--- Records ---

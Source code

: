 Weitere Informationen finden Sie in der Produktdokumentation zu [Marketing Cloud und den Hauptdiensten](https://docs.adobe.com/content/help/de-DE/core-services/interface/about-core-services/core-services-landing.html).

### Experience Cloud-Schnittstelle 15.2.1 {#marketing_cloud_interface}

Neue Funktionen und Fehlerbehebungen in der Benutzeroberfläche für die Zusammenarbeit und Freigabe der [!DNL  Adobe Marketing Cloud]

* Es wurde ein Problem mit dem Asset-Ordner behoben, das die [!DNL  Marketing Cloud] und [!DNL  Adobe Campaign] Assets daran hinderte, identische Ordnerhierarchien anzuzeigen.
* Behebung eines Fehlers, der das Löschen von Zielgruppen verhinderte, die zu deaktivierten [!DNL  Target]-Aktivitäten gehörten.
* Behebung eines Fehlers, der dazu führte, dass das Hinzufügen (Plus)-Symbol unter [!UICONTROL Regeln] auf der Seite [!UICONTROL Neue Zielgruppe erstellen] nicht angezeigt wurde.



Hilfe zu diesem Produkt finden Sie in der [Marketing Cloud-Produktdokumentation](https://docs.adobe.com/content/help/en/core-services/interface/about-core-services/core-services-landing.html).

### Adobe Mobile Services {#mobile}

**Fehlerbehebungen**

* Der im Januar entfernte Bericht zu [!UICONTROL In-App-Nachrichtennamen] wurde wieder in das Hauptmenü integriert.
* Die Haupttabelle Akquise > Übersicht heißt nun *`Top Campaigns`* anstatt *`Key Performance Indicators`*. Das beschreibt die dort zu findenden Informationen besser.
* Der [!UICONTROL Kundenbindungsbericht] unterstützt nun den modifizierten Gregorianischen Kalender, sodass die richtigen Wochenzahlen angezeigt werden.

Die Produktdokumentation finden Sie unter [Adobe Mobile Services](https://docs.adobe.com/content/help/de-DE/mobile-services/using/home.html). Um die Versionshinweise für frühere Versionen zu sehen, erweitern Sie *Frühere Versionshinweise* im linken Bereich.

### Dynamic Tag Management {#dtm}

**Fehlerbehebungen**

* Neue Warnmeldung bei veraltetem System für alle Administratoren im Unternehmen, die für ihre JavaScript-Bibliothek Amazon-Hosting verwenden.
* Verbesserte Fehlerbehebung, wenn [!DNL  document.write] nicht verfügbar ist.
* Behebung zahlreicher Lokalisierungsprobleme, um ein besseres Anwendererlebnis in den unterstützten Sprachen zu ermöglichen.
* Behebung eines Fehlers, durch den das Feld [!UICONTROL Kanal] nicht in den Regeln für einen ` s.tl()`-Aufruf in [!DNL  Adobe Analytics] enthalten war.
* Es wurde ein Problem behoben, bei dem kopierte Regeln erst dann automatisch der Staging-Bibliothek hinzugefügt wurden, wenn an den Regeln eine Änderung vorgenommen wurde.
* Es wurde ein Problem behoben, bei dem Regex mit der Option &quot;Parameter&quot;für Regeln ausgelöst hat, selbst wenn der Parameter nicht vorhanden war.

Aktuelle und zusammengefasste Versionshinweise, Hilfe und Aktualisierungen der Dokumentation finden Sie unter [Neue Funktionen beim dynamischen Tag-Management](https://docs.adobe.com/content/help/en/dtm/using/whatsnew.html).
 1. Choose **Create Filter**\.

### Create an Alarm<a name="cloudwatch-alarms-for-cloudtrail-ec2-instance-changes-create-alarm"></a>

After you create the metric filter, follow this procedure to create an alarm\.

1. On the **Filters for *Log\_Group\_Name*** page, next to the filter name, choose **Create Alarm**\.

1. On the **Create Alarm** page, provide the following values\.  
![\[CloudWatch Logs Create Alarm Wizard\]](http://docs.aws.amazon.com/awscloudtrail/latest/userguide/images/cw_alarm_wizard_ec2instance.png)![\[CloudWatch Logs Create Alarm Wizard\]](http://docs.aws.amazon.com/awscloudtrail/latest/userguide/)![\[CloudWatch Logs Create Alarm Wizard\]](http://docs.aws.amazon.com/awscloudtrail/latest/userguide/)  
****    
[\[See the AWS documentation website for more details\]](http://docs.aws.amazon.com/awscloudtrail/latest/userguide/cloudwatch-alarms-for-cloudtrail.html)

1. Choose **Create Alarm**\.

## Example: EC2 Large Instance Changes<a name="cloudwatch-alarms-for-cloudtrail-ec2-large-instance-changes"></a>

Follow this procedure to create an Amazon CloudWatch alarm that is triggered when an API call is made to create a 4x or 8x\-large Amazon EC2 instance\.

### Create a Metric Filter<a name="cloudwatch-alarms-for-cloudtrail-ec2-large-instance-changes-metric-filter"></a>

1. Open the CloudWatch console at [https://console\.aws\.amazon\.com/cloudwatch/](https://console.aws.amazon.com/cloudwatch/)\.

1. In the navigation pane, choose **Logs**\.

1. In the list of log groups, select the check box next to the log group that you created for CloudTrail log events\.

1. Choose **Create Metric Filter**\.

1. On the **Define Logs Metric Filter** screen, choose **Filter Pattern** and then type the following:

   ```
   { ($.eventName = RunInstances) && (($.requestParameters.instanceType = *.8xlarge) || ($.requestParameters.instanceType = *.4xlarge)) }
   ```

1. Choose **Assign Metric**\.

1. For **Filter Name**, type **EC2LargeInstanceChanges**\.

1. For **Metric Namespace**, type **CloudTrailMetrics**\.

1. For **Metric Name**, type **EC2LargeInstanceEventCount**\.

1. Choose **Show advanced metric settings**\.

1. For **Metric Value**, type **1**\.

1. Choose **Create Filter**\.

---

**Your instructions**. Scan the lines above for the word "this". Return each one that has it.

**Response**.
After you create the metric filter, follow this procedure to create an alarm\.
Follow this procedure to create an Amazon CloudWatch alarm that is triggered when an API call is made to create a 4x or 8x\-large Amazon EC2 instance\.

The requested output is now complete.